Bei der IVM-Behandlung werden die Eizellen nach kurzer und niedrig dosierter Hormongabe im unreifen Stadium unter Vollnarkose und Ultraschallkontrolle direkt aus dem Eierstock entnommen. Die Eizellen reifen dann im Labor in einem Reagenzglas in einer speziellen Nährlösung und werden dann durch eine Samenzelle berfruchtet. Nach der Befruchtung bringt der Arzt den Embryo wieder in die Gebärmutter ein.

Schwangerschaftsraten sind allerdings bei der IVM noch niedriger als bei der IVF oder ICSI-Therapie.
Gegenwärtig ist diese Methode nur sinnvoll für Frauen, die prinzipiell eine Hormonbehandlung ablehnen und für Patientinnen < 37 Jahren, die durch ein PCO-Syndrom trotz angepasster Stimulation zu einem Überstimulationssyndrom neigen.

Lassen Sie sich von Ihrem Arzt beraten.

2. Dezember 2009

Risiken einer Kinderwunschbehandlung

Auch wenn die verschiedenen Möglichkeiten einer Kinderwunschbehandlung ohne jeden Zweifel einen großen therapeutischen Fortschritt darstellen, sind auch Risiken damit verbunden, über die sich Mann und Frau schon vor Beginn der Behandlung im Klaren sein sollten.

Bei Schwangerschaften nach einer Kinderwunschbehandlung findet sich eine erhöhte Rate an unterschiedlichen Komplikationen. Diese sind häufig auf den hohen Anteil von Mehrlingsschwangerschaften zurückzuführen.

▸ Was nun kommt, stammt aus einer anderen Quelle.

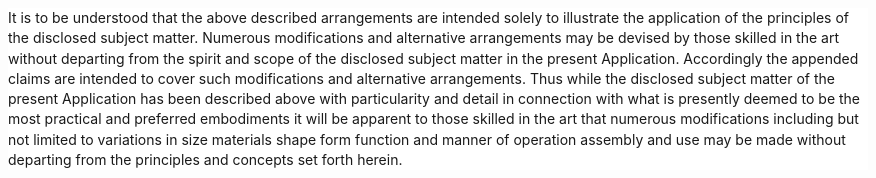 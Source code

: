 It is to be understood that the above described arrangements are intended solely to illustrate the application of the principles of the disclosed subject matter. Numerous modifications and alternative arrangements may be devised by those skilled in the art without departing from the spirit and scope of the disclosed subject matter in the present Application. Accordingly the appended claims are intended to cover such modifications and alternative arrangements. Thus while the disclosed subject matter of the present Application has been described above with particularity and detail in connection with what is presently deemed to be the most practical and preferred embodiments it will be apparent to those skilled in the art that numerous modifications including but not limited to variations in size materials shape form function and manner of operation assembly and use may be made without departing from the principles and concepts set forth herein.

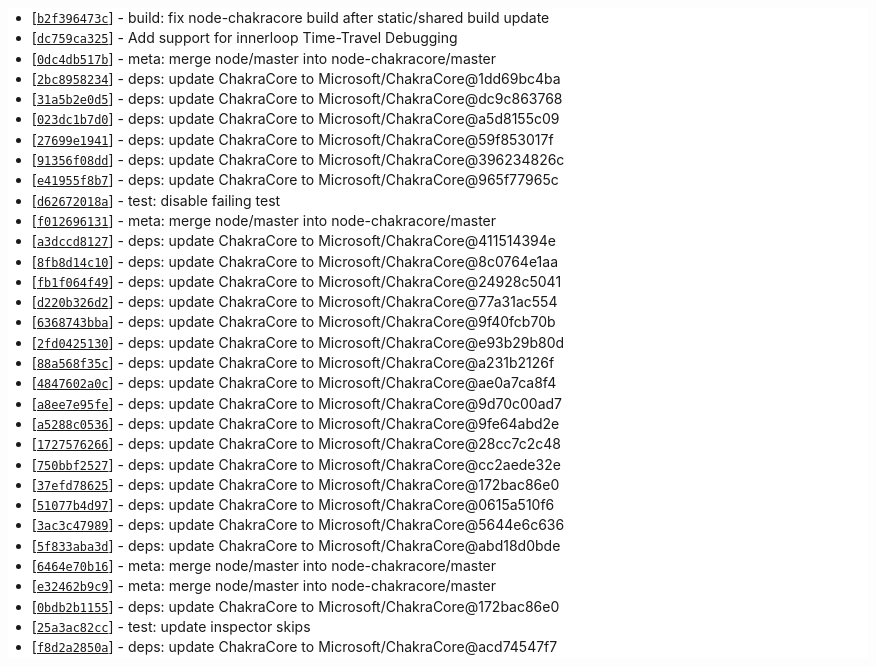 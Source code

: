 * [[`b2f396473c`](https://github.com/nodejs/node-chakracore/commit/b2f396473c)] - build: fix node-chakracore build after static/shared build update
* [[`dc759ca325`](https://github.com/nodejs/node-chakracore/commit/dc759ca325)] - Add support for innerloop Time-Travel Debugging
* [[`0dc4db517b`](https://github.com/nodejs/node-chakracore/commit/0dc4db517b)] - meta: merge node/master into node-chakracore/master
* [[`2bc8958234`](https://github.com/nodejs/node-chakracore/commit/2bc8958234)] - deps: update ChakraCore to Microsoft/ChakraCore@1dd69bc4ba
* [[`31a5b2e0d5`](https://github.com/nodejs/node-chakracore/commit/31a5b2e0d5)] - deps: update ChakraCore to Microsoft/ChakraCore@dc9c863768
* [[`023dc1b7d0`](https://github.com/nodejs/node-chakracore/commit/023dc1b7d0)] - deps: update ChakraCore to Microsoft/ChakraCore@a5d8155c09
* [[`27699e1941`](https://github.com/nodejs/node-chakracore/commit/27699e1941)] - deps: update ChakraCore to Microsoft/ChakraCore@59f853017f
* [[`91356f08dd`](https://github.com/nodejs/node-chakracore/commit/91356f08dd)] - deps: update ChakraCore to Microsoft/ChakraCore@396234826c
* [[`e41955f8b7`](https://github.com/nodejs/node-chakracore/commit/e41955f8b7)] - deps: update ChakraCore to Microsoft/ChakraCore@965f77965c
* [[`d62672018a`](https://github.com/nodejs/node-chakracore/commit/d62672018a)] - test: disable failing test
* [[`f012696131`](https://github.com/nodejs/node-chakracore/commit/f012696131)] - meta: merge node/master into node-chakracore/master
* [[`a3dccd8127`](https://github.com/nodejs/node-chakracore/commit/a3dccd8127)] - deps: update ChakraCore to Microsoft/ChakraCore@411514394e
* [[`8fb8d14c10`](https://github.com/nodejs/node-chakracore/commit/8fb8d14c10)] - deps: update ChakraCore to Microsoft/ChakraCore@8c0764e1aa
* [[`fb1f064f49`](https://github.com/nodejs/node-chakracore/commit/fb1f064f49)] - deps: update ChakraCore to Microsoft/ChakraCore@24928c5041
* [[`d220b326d2`](https://github.com/nodejs/node-chakracore/commit/d220b326d2)] - deps: update ChakraCore to Microsoft/ChakraCore@77a31ac554
* [[`6368743bba`](https://github.com/nodejs/node-chakracore/commit/6368743bba)] - deps: update ChakraCore to Microsoft/ChakraCore@9f40fcb70b
* [[`2fd0425130`](https://github.com/nodejs/node-chakracore/commit/2fd0425130)] - deps: update ChakraCore to Microsoft/ChakraCore@e93b29b80d
* [[`88a568f35c`](https://github.com/nodejs/node-chakracore/commit/88a568f35c)] - deps: update ChakraCore to Microsoft/ChakraCore@a231b2126f
* [[`4847602a0c`](https://github.com/nodejs/node-chakracore/commit/4847602a0c)] - deps: update ChakraCore to Microsoft/ChakraCore@ae0a7ca8f4
* [[`a8ee7e95fe`](https://github.com/nodejs/node-chakracore/commit/a8ee7e95fe)] - deps: update ChakraCore to Microsoft/ChakraCore@9d70c00ad7
* [[`a5288c0536`](https://github.com/nodejs/node-chakracore/commit/a5288c0536)] - deps: update ChakraCore to Microsoft/ChakraCore@9fe64abd2e
* [[`1727576266`](https://github.com/nodejs/node-chakracore/commit/1727576266)] - deps: update ChakraCore to Microsoft/ChakraCore@28cc7c2c48
* [[`750bbf2527`](https://github.com/nodejs/node-chakracore/commit/750bbf2527)] - deps: update ChakraCore to Microsoft/ChakraCore@cc2aede32e
* [[`37efd78625`](https://github.com/nodejs/node-chakracore/commit/37efd78625)] - deps: update ChakraCore to Microsoft/ChakraCore@172bac86e0
* [[`51077b4d97`](https://github.com/nodejs/node-chakracore/commit/51077b4d97)] - deps: update ChakraCore to Microsoft/ChakraCore@0615a510f6
* [[`3ac3c47989`](https://github.com/nodejs/node-chakracore/commit/3ac3c47989)] - deps: update ChakraCore to Microsoft/ChakraCore@5644e6c636
* [[`5f833aba3d`](https://github.com/nodejs/node-chakracore/commit/5f833aba3d)] - deps: update ChakraCore to Microsoft/ChakraCore@abd18d0bde
* [[`6464e70b16`](https://github.com/nodejs/node-chakracore/commit/6464e70b16)] - meta: merge node/master into node-chakracore/master
* [[`e32462b9c9`](https://github.com/nodejs/node-chakracore/commit/e32462b9c9)] - meta: merge node/master into node-chakracore/master
* [[`0bdb2b1155`](https://github.com/nodejs/node-chakracore/commit/0bdb2b1155)] - deps: update ChakraCore to Microsoft/ChakraCore@172bac86e0
* [[`25a3ac82cc`](https://github.com/nodejs/node-chakracore/commit/25a3ac82cc)] - test: update inspector skips
* [[`f8d2a2850a`](https://github.com/nodejs/node-chakracore/commit/f8d2a2850a)] - deps: update ChakraCore to Microsoft/ChakraCore@acd74547f7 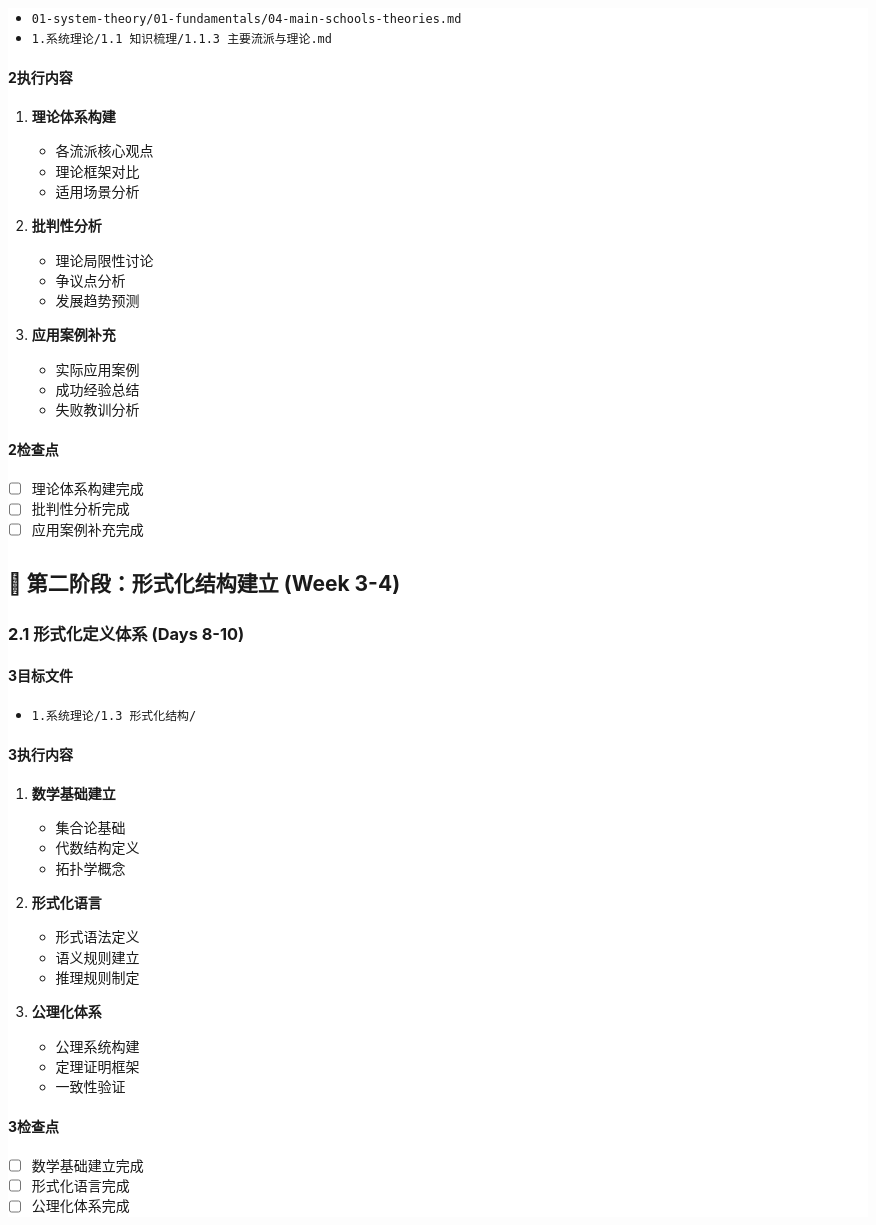 - `01-system-theory/01-fundamentals/04-main-schools-theories.md`
- `1.系统理论/1.1 知识梳理/1.1.3 主要流派与理论.md`

#### 2执行内容

1. **理论体系构建**
   - 各流派核心观点
   - 理论框架对比
   - 适用场景分析

2. **批判性分析**
   - 理论局限性讨论
   - 争议点分析
   - 发展趋势预测

3. **应用案例补充**
   - 实际应用案例
   - 成功经验总结
   - 失败教训分析

#### 2检查点

- [ ] 理论体系构建完成
- [ ] 批判性分析完成
- [ ] 应用案例补充完成

## 🚀 第二阶段：形式化结构建立 (Week 3-4)

### 2.1 形式化定义体系 (Days 8-10)

#### 3目标文件

- `1.系统理论/1.3 形式化结构/`

#### 3执行内容

1. **数学基础建立**
   - 集合论基础
   - 代数结构定义
   - 拓扑学概念

2. **形式化语言**
   - 形式语法定义
   - 语义规则建立
   - 推理规则制定

3. **公理化体系**
   - 公理系统构建
   - 定理证明框架
   - 一致性验证

#### 3检查点

- [ ] 数学基础建立完成
- [ ] 形式化语言完成
- [ ] 公理化体系完成
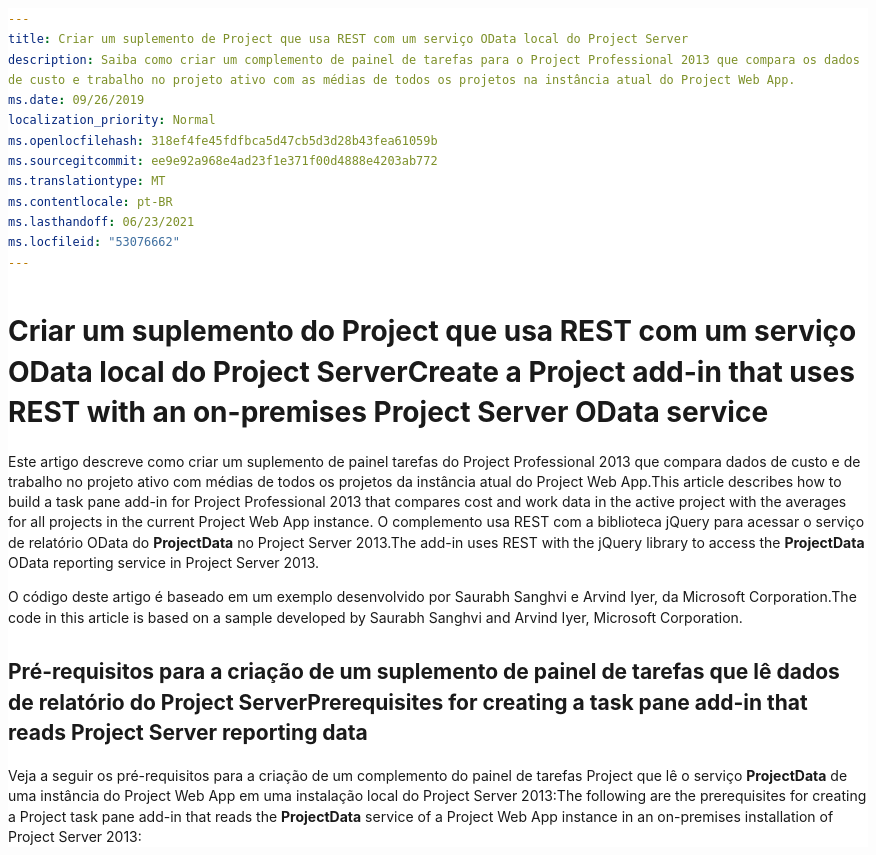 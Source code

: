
 ```yaml
---
title: Criar um suplemento de Project que usa REST com um serviço OData local do Project Server
description: Saiba como criar um complemento de painel de tarefas para o Project Professional 2013 que compara os dados de custo e trabalho no projeto ativo com as médias de todos os projetos na instância atual do Project Web App.
ms.date: 09/26/2019
localization_priority: Normal
ms.openlocfilehash: 318ef4fe45fdfbca5d47cb5d3d28b43fea61059b
ms.sourcegitcommit: ee9e92a968e4ad23f1e371f00d4888e4203ab772
ms.translationtype: MT
ms.contentlocale: pt-BR
ms.lasthandoff: 06/23/2021
ms.locfileid: "53076662"
---
```

# <a name="create-a-project-add-in-that-uses-rest-with-an-on-premises-project-server-odata-service"></a><span data-ttu-id="99d6a-103">Criar um suplemento do Project que usa REST com um serviço OData local do Project Server</span><span class="sxs-lookup"><span data-stu-id="99d6a-103">Create a Project add-in that uses REST with an on-premises Project Server OData service</span></span>

<span data-ttu-id="99d6a-104">Este artigo descreve como criar um suplemento de painel tarefas do Project Professional 2013 que compara dados de custo e de trabalho no projeto ativo com médias de todos os projetos da instância atual do Project Web App.</span><span class="sxs-lookup"><span data-stu-id="99d6a-104">This article describes how to build a task pane add-in for Project Professional 2013 that compares cost and work data in the active project with the averages for all projects in the current Project Web App instance.</span></span> <span data-ttu-id="99d6a-105">O complemento usa REST com a biblioteca jQuery para acessar o serviço de relatório OData do **ProjectData** no Project Server 2013.</span><span class="sxs-lookup"><span data-stu-id="99d6a-105">The add-in uses REST with the jQuery library to access the **ProjectData** OData reporting service in Project Server 2013.</span></span>

<span data-ttu-id="99d6a-106">O código deste artigo é baseado em um exemplo desenvolvido por Saurabh Sanghvi e Arvind Iyer, da Microsoft Corporation.</span><span class="sxs-lookup"><span data-stu-id="99d6a-106">The code in this article is based on a sample developed by Saurabh Sanghvi and Arvind Iyer, Microsoft Corporation.</span></span>

## <a name="prerequisites-for-creating-a-task-pane-add-in-that-reads-project-server-reporting-data"></a><span data-ttu-id="99d6a-107">Pré-requisitos para a criação de um suplemento de painel de tarefas que lê dados de relatório do Project Server</span><span class="sxs-lookup"><span data-stu-id="99d6a-107">Prerequisites for creating a task pane add-in that reads Project Server reporting data</span></span>

<span data-ttu-id="99d6a-108">Veja a seguir os pré-requisitos para a criação de um complemento do painel de tarefas Project que lê o serviço **ProjectData** de uma instância do Project Web App em uma instalação local do Project Server 2013:</span><span class="sxs-lookup"><span data-stu-id="99d6a-108">The following are the prerequisites for creating a Project task pane add-in that reads the **ProjectData** service of a Project Web App instance in an on-premises installation of Project Server 2013:</span></span>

Zu den möglichen Komplikationen zählen aber auch:

– die Fehlgeburt (Die Fehlgeburtenrate beträgt nach einer Kinderwunschbehandlung ca. 20 bis 25 Prozent)
– die Zwillings- und Drillingsgeburten und ein dadurch erhöhtes Frühgeburtsrisiko
– die Fehlbildungen
– die Eileiterschwangerschaft
– die hormonelle Stimulation kann zu einer deutlichen Überfunktion der Eierstöcke führen
   (Ovarielles Hyperstimulationssyndrom)
– und sicher in vielen Fällen große psychische Belastungen durch die Maßnahmen selbst oder durch auftretende Komplikationen und Misserfolge der Behandlung

Doch auch Hormonbehandlungen können manchmal ernste Nebenwirkungen haben. Falls Sie eine Hormonbehandlung in Erwägung ziehen, sollten Sie sich gegebenenfalls durch einen Psychologen bzw. Psychotherapeuten begleitend beraten lassen.